Some of the lines below need repeating. Reproduce exactly those between the lines holding "Некоторые со временем" and "А как вы управляете", inclusive.

[Dataset entries]
::::
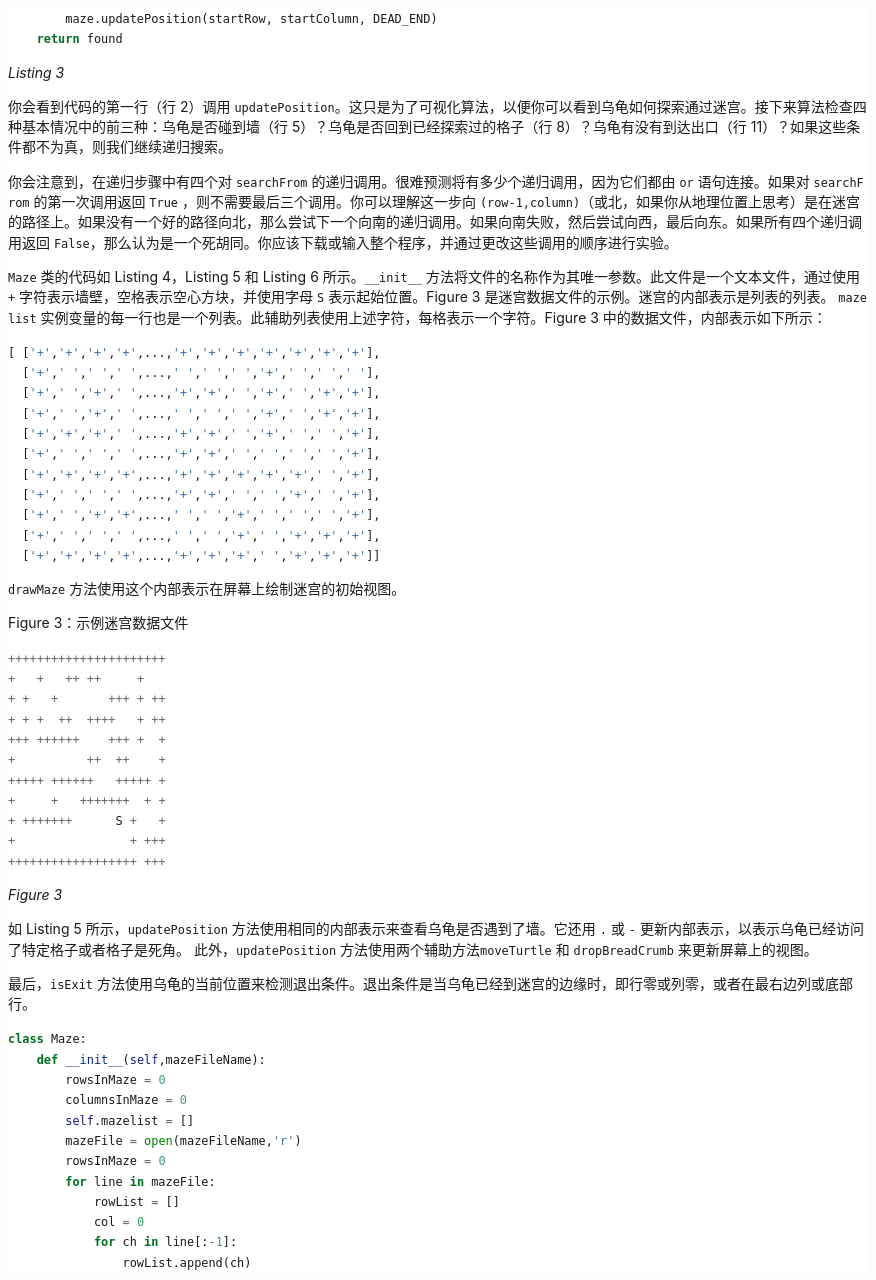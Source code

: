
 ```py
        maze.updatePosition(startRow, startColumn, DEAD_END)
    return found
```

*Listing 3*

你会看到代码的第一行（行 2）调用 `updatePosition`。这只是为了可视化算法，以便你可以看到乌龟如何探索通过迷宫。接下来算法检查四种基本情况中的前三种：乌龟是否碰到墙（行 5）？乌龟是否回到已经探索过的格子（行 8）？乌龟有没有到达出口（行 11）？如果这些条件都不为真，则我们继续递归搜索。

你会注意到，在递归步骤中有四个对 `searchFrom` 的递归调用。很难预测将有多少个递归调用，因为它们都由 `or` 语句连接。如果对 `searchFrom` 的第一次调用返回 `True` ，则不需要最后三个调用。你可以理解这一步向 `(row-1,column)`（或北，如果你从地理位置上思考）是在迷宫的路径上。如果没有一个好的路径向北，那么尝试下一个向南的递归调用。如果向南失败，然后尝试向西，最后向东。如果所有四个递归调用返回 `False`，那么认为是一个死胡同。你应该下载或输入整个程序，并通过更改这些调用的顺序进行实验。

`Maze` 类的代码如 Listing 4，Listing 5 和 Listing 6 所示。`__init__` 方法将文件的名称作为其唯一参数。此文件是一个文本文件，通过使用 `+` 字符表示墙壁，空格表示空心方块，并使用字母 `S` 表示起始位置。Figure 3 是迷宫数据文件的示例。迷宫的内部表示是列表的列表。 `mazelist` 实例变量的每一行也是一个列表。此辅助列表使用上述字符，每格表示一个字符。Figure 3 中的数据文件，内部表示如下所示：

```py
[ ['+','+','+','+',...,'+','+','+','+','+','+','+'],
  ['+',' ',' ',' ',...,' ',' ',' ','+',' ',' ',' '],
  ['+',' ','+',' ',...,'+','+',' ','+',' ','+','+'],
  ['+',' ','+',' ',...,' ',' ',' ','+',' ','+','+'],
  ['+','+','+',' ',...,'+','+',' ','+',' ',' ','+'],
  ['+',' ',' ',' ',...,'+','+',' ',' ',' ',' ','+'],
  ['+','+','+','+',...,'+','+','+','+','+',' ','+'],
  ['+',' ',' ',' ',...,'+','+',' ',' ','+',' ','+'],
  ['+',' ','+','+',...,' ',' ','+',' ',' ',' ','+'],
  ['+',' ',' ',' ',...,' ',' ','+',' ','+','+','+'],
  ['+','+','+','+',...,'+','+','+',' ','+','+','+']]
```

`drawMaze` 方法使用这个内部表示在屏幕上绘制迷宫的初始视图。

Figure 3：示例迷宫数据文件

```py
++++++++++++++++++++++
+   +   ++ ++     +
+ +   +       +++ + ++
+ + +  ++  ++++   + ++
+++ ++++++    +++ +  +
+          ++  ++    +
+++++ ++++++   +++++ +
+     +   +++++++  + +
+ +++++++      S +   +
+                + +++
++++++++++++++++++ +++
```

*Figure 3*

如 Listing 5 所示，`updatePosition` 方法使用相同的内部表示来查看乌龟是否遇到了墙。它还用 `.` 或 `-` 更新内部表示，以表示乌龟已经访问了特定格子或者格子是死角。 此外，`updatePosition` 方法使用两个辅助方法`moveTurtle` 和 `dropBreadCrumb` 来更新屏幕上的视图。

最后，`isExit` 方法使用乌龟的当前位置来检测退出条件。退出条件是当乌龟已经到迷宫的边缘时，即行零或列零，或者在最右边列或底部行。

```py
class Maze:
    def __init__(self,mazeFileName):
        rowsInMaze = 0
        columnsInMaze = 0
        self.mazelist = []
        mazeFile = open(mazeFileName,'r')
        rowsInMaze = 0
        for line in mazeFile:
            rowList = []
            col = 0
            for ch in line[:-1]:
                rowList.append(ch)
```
::::
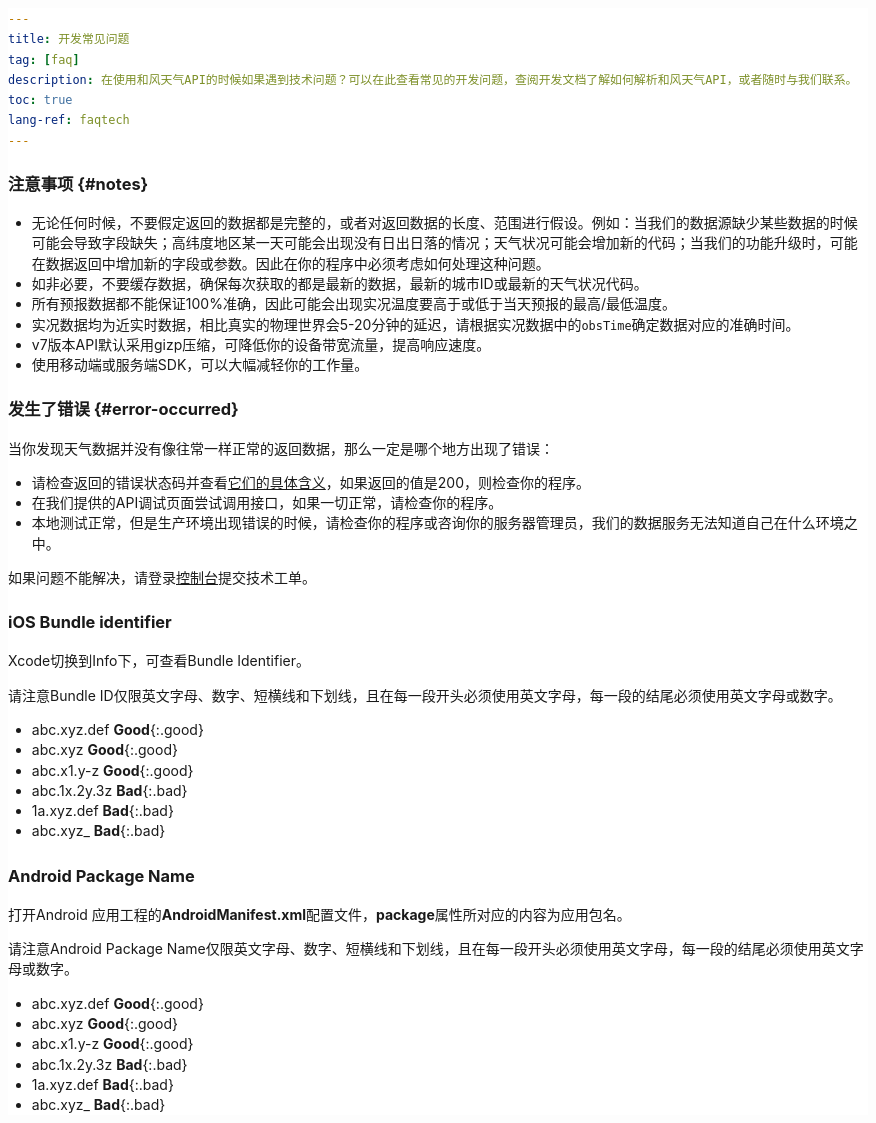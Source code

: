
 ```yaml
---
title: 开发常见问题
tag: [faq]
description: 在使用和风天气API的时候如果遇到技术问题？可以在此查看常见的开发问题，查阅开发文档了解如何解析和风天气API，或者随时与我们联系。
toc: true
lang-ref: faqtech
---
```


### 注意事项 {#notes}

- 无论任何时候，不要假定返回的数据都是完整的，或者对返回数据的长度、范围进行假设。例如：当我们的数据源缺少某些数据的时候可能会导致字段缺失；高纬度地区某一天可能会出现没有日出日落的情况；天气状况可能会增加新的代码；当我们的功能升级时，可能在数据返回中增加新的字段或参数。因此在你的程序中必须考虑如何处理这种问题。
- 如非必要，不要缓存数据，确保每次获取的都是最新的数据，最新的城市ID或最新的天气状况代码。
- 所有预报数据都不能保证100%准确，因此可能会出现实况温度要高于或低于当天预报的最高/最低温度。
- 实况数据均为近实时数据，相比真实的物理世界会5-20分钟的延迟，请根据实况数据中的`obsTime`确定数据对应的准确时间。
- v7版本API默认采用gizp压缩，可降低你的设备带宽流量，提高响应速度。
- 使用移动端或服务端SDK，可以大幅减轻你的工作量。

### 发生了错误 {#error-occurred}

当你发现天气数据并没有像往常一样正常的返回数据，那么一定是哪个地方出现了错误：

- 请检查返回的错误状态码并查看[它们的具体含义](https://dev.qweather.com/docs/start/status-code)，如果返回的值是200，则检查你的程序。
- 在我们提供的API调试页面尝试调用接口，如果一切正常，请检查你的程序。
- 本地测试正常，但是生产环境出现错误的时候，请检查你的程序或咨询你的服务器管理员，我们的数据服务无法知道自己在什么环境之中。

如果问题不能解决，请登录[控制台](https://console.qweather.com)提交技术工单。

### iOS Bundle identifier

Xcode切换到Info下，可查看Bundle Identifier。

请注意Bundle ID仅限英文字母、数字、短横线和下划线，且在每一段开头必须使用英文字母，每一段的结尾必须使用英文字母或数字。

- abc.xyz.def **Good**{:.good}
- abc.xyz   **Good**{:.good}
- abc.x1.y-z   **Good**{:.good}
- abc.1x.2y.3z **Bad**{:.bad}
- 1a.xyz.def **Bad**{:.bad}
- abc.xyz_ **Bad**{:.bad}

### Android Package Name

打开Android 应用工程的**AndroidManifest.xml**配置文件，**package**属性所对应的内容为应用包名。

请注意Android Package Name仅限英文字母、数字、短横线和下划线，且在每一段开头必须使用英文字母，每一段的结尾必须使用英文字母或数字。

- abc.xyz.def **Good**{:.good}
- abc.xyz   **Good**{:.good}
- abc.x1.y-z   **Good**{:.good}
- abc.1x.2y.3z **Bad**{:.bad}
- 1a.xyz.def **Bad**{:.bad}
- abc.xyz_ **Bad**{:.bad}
::::
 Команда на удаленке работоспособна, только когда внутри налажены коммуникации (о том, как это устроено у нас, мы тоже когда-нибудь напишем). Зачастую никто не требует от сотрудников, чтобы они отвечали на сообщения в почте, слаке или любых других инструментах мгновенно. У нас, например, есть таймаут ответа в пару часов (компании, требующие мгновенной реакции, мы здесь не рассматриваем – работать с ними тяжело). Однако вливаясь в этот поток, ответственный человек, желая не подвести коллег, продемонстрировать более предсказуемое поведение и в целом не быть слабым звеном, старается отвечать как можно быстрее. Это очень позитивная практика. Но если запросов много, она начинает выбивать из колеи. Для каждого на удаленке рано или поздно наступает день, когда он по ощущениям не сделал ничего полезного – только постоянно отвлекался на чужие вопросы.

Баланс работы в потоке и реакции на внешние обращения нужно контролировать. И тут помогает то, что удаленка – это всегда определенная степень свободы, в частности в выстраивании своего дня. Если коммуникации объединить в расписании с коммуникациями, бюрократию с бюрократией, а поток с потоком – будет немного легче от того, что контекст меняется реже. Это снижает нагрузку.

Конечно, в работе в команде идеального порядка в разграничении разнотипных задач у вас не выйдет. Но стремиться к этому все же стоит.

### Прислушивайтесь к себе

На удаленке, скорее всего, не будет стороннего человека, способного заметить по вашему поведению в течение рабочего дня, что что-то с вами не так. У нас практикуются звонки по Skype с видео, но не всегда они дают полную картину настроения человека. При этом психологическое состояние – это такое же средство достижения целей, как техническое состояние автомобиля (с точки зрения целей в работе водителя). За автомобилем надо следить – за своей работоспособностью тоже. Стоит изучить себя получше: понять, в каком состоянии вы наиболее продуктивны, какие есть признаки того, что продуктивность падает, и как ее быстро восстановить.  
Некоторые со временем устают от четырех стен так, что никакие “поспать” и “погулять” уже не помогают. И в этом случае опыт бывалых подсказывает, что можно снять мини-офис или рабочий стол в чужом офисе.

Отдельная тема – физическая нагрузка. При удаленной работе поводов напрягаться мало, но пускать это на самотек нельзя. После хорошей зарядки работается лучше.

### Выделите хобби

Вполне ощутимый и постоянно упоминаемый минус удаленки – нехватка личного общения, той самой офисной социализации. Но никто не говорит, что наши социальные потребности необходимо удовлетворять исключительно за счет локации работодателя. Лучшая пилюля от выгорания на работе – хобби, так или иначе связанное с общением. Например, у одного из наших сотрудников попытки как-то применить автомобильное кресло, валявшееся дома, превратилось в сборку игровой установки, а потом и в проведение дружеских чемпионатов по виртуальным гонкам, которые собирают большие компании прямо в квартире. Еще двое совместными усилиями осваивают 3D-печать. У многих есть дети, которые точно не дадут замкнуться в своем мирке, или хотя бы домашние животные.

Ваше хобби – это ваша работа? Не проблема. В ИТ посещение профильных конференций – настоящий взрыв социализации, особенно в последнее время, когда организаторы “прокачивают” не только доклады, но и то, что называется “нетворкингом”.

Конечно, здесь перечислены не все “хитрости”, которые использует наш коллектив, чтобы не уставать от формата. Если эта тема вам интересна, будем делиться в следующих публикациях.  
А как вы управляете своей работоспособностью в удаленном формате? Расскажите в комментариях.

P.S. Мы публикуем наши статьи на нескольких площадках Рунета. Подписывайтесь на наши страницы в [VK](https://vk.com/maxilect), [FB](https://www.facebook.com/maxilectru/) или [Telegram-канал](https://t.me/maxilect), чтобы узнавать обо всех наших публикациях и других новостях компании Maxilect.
::::
**TASK RESPONSE**
Некоторые со временем устают от четырех стен так, что никакие “поспать” и “погулять” уже не помогают. И в этом случае опыт бывалых подсказывает, что можно снять мини-офис или рабочий стол в чужом офисе.

Отдельная тема – физическая нагрузка. При удаленной работе поводов напрягаться мало, но пускать это на самотек нельзя. После хорошей зарядки работается лучше.

### Выделите хобби

Вполне ощутимый и постоянно упоминаемый минус удаленки – нехватка личного общения, той самой офисной социализации. Но никто не говорит, что наши социальные потребности необходимо удовлетворять исключительно за счет локации работодателя. Лучшая пилюля от выгорания на работе – хобби, так или иначе связанное с общением. Например, у одного из наших сотрудников попытки как-то применить автомобильное кресло, валявшееся дома, превратилось в сборку игровой установки, а потом и в проведение дружеских чемпионатов по виртуальным гонкам, которые собирают большие компании прямо в квартире. Еще двое совместными усилиями осваивают 3D-печать. У многих есть дети, которые точно не дадут замкнуться в своем мирке, или хотя бы домашние животные.

Ваше хобби – это ваша работа? Не проблема. В ИТ посещение профильных конференций – настоящий взрыв социализации, особенно в последнее время, когда организаторы “прокачивают” не только доклады, но и то, что называется “нетворкингом”.

Конечно, здесь перечислены не все “хитрости”, которые использует наш коллектив, чтобы не уставать от формата. Если эта тема вам интересна, будем делиться в следующих публикациях.  
А как вы управляете своей работоспособностью в удаленном формате? Расскажите в комментариях.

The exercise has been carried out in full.